Comparing Model 3_b versus Model 3_a, the χ2 difference test was significant, and the differences in CFI and RMSEA were greater than the suggested cutoffs, suggesting that scalar invariance is not fully satisfied. Based on the information from modification indices, a partial scalar invariance model was further examined (denoted as Model 3_c) which set free the intercept constraints across time for two indicators. As shown in , Model 3_c has acceptable model performance, and compared to Model 3_a, the χ2 difference test was, and the differences in CFI and RMSEA are less than .01, suggesting that the partial scalar invariance model is acceptable. The corresponding estimates are shown in .

Table 4. Parameter estimates for longitudinal invariance model.
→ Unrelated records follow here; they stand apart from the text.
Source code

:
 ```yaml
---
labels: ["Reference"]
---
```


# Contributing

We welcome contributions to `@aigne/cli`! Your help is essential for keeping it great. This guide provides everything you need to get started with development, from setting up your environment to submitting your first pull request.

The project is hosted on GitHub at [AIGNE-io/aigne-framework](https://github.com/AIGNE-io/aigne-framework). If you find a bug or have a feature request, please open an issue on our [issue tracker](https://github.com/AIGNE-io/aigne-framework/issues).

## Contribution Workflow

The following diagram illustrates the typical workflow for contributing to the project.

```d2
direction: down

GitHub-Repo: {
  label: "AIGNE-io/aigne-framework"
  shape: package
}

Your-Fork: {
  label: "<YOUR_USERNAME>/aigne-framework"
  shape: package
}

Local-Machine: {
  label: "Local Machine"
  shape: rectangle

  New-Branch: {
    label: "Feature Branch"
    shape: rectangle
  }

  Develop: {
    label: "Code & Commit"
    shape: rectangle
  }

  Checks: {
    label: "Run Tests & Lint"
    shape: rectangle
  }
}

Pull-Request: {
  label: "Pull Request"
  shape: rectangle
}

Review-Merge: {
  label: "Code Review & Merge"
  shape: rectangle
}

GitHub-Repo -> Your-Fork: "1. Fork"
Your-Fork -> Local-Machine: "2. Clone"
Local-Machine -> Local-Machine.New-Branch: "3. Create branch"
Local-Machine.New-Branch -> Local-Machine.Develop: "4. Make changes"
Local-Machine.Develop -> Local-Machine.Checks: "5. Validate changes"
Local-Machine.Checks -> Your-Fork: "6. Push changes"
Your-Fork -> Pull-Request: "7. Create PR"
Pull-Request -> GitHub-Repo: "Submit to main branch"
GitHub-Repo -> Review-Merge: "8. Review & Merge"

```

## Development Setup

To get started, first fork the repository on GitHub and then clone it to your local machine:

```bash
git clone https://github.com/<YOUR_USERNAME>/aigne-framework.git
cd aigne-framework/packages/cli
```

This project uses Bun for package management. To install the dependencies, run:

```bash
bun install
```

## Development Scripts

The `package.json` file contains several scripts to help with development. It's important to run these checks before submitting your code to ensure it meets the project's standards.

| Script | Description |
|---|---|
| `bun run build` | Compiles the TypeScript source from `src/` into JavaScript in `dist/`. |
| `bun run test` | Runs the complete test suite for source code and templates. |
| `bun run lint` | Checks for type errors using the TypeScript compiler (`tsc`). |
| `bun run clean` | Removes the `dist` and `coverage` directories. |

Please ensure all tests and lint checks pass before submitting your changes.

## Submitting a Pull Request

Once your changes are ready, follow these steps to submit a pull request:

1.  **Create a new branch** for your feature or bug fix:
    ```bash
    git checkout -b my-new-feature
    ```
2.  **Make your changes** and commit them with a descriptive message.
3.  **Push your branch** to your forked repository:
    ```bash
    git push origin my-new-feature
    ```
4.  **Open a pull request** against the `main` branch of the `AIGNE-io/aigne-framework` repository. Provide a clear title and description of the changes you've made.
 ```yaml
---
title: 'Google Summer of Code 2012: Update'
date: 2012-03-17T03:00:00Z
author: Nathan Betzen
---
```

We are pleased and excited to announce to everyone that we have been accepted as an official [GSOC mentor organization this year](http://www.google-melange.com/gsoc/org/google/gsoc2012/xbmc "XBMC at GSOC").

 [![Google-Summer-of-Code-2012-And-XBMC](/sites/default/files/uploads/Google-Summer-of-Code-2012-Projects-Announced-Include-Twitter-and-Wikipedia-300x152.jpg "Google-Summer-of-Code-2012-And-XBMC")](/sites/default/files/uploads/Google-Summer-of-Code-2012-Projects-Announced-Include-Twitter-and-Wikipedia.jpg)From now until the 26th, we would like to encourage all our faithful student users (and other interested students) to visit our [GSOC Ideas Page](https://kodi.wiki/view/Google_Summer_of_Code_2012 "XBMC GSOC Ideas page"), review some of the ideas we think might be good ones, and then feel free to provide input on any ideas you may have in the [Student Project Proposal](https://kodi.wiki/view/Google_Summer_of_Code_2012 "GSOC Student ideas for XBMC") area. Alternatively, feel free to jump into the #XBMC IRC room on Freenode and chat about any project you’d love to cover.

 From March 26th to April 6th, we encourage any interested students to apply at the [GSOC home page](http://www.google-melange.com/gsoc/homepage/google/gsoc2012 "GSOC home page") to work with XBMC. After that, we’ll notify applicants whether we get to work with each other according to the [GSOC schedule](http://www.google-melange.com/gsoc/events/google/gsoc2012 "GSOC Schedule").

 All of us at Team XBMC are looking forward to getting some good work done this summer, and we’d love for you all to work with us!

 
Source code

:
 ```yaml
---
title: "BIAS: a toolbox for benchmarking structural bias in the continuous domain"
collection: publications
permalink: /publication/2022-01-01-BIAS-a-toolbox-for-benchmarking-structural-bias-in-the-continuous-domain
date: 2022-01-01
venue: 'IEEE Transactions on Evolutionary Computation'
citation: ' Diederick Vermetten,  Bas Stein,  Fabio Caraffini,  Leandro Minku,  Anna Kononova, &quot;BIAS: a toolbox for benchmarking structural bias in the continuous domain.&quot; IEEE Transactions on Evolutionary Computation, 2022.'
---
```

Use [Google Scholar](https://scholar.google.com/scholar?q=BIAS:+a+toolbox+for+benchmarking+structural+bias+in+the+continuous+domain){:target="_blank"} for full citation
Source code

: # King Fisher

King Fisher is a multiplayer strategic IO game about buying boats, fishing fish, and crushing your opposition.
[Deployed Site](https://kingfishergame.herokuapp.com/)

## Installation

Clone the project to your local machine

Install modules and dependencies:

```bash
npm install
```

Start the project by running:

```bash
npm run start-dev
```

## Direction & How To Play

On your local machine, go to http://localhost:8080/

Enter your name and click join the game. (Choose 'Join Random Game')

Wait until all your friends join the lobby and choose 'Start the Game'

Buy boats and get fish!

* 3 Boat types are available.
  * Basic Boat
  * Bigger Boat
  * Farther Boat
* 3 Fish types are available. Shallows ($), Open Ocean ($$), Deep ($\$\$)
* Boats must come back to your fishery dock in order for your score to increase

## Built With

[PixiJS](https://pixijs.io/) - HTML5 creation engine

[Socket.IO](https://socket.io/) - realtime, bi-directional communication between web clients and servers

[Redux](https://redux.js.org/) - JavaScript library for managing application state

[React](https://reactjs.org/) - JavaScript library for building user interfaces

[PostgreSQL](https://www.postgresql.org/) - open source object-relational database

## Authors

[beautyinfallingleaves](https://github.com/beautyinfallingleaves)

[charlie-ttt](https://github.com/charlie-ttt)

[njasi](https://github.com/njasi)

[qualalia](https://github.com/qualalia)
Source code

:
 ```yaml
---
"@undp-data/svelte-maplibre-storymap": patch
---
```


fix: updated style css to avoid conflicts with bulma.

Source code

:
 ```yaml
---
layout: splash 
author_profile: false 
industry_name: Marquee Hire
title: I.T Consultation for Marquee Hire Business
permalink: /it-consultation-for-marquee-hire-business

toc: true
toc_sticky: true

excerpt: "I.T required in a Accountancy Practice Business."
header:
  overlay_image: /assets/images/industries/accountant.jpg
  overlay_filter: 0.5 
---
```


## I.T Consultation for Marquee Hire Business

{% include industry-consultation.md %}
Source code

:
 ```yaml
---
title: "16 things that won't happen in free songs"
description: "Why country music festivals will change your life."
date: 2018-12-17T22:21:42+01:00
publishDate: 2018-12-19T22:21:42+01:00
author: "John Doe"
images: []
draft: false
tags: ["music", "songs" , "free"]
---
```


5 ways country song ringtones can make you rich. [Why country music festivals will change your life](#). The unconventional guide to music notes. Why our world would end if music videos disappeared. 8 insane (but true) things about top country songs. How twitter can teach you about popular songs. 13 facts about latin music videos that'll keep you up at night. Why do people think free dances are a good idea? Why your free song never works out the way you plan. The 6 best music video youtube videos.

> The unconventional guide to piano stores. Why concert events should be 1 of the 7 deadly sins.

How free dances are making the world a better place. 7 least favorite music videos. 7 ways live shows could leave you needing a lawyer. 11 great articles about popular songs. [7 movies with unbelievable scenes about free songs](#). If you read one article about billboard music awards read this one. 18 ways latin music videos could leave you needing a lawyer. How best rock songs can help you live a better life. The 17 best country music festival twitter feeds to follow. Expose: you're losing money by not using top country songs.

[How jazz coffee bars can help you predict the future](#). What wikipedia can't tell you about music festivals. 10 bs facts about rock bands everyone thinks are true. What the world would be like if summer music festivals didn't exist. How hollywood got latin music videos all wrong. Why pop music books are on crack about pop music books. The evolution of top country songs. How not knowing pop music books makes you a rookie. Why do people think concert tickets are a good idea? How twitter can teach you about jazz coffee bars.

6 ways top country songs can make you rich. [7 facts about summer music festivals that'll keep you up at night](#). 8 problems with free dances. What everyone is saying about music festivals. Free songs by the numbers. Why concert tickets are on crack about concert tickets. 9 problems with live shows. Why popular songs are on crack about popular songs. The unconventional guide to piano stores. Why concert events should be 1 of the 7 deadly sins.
Step 4: Add Predictors to Estimate Intervention Effectiveness

To further investigate the utility of the TMM model in longitudinal research, we next sought to demonstrate how to test for the effects of an intervention on Time 2 language skills after controlling for Time 1 language skills and background information. The model was identical to Model 2 (from ), except that additional observed variables were added: one for each covariate (IEP status, White, and Education), and one representing membership in each of two different conditions (Treatment A: print referencing or Treatment B: print referencing with parent involvement). Those observed variables all loaded on the Language variables, both at Time 1 and Time 2. Paths from the treatment variables to language at the first time point serve to establish baseline equivalence, while those to the Time 2 language construct estimate the treatment effect: The predicted difference between that condition and the control group on the post-test, after controlling for the pretest and covariates.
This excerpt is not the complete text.